“A person starts to live when he can live outside himself.”
I was looking at some quotes said by Albert Einstein and came across this one.
I tried to imagine how my life would be so different if I lived outside of myself. Could there possibly be two Terry’s in this world. Look exactly alike, but totally different views. What about you, can you play the game? Vision two of yourself? How would your days change?
For me, there is the one Terry who has stayed hidden within myself. Afraid to speak for fear of too many tears falling. A good example is today in fact. I had to go to the doctor for lab work. The technician always tries to embark me into conversation as she knows I get nervous. She asked me how I was doing and I instantly broke into tears. She gave me a hug and then one of the nurses came by and saw the scene I was causing and she gave me a hug. I was so glad to be able to leave and go back home and hide.

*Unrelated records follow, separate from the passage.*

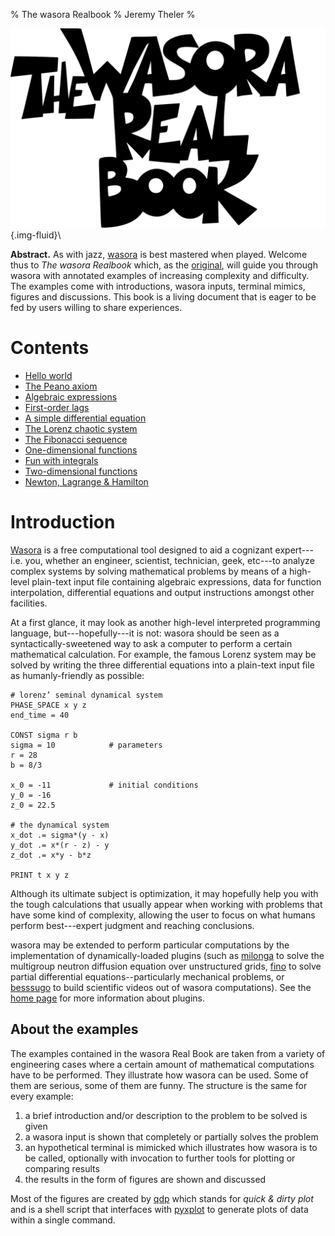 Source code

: % The wasora Realbook
% Jeremy Theler
%

![](wasorarealbook.svg){.img-fluid}\ 


__Abstract.__ As with jazz, [wasora](https://www.seamplex.com/wasora) is best mastered when played. Welcome thus to *The wasora Realbook* which, as the [original](http://en.wikipedia.org/wiki/Real_Book), will guide you through wasora with annotated examples of increasing complexity and difficulty. The examples come with introductions, wasora inputs, terminal mimics, figures and discussions. This book is a living document that is eager to be fed by users willing to share experiences.

# Contents


 * [Hello world](000-hello)
 * [The Peano axiom](001-peano)
 * [Algebraic expressions](002-expressions)
 * [First-order lags](003-lag)
 * [A simple differential equation](004-exp)
 * [The Lorenz chaotic system](005-lorenz)
 * [The Fibonacci sequence](006-fibonacci)
 * [One-dimensional functions](007-functions)
 * [Fun with integrals](008-integrals)
 * [Two-dimensional functions](010-2dfunctions)
 * [Newton, Lagrange & Hamilton](012-mechanics)


# Introduction

[Wasora](https://www.seamplex.com/wasora) is a free computational tool designed to aid a cognizant expert---i.e. you, whether an engineer, scientist, technician, geek, etc---to analyze complex systems by solving mathematical problems by means of a high-level plain-text input file containing algebraic expressions, data for function interpolation, differential equations and output instructions amongst other facilities.

At a first glance, it may look as another high-level interpreted programming language, but---hopefully---it is not: wasora should be seen as a syntactically-sweetened way to ask a computer to perform a certain mathematical calculation. For example, the famous Lorenz system may be solved by writing the three differential equations into a plain-text input file as humanly-friendly as possible:

```wasora
# lorenz’ seminal dynamical system
PHASE_SPACE x y z
end_time = 40

CONST sigma r b
sigma = 10            # parameters
r = 28
b = 8/3

x_0 = -11             # initial conditions
y_0 = -16
z_0 = 22.5

# the dynamical system
x_dot .= sigma*(y - x)
y_dot .= x*(r - z) - y
z_dot .= x*y - b*z

PRINT t x y z
```

Although its ultimate subject is optimization, it may hopefully help you with the tough calculations that usually appear when working with problems that have some kind of complexity, allowing the user to focus on what humans perform best---expert judgment and reaching conclusions.

wasora may be extended to perform particular computations by the implementation of dynamically-loaded plugins (such as [milonga](https://www.seamplex.com/milonga) to solve the multigroup neutron diffusion equation over unstructured grids, [fino](https://www.seamplex.com/fino) to solve partial differential equations--particularly mechanical problems, or [besssugo](https://www.seamplex.com/besssugo) to build scientific videos out of wasora computations). See the [home page](https://www.seamplex.com/wasora) for more information about plugins.



## About the examples

The examples contained in the wasora Real Book are taken from a variety of engineering cases where a certain amount of mathematical computations have to be performed. They illustrate how wasora can be used. Some of them are serious, some of them are funny. The structure is the same for every example:

 1. a brief introduction and/or description to the problem to be solved is given 
 2. a wasora input is shown that completely or partially solves the problem
 3. an hypothetical terminal is mimicked which illustrates how wasora is to be called, optionally with invocation to further tools for plotting or comparing results 
 4. the results in the form of figures are shown and discussed

Most of the figures are created by [qdp](https://github.com/seamplex/qdp) which stands for *quick & dirty plot* and is a shell script that interfaces with [pyxplot](http://pyxplot.org.uk/) to generate plots of data within a single command.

The other Terry would have hugged the idea to be able to speak to someone I consider a friend. She would have smiled big, talked to her about how I finished my book about my brother. Maybe I would have commented on the upcoming days with low humidity.
When I arrived home I kicked off my shoes and dug into cleaning. My daughter is arriving in my area late tonight and this does cause excitement to bubble up in me. I really didn’t see much to do as it is me living here and I don’t make messes, but I, out of habit, must always clean when company is arriving. I cleaned in quietness, and ate because my sugars were dropping and then laid down to nap.
The other Terry would have grasped the sunshine, grabbed my camera and went to the boardwalk to take photos. I would have inhaled all nature around me. I would have taken in all beauty and have been so wrapped up in my joy I would have lost track of time.
I have been trying hard not to stress; but it is easier said than done. I do know, without a doubt, that God has not allowed me to work. The reason being is I am not sure. I feel it deep within my bones that I am supposed to make a change; but what it is, I don’t know, so I keep praying and waiting.
The other Terry would be out there in the workforce world. She would be smiling and content as she would know, with no doubt, that the job she was doing was to benefit; not only herself but for others also. She knows herself, she holds her head up high. She walks with a step of confidence.
Somewhere inside myself I knew who I was, but am not sure any longer. I feel as if God has closed the chapter of my life as a caregiver. I don’t like being this way. There are deep, hidden values that I crave and want in my life, but I won’t go into those at this point.
Now all I have to do is figure out how to cleverly slide out of my old skin and slip into something more comfortable.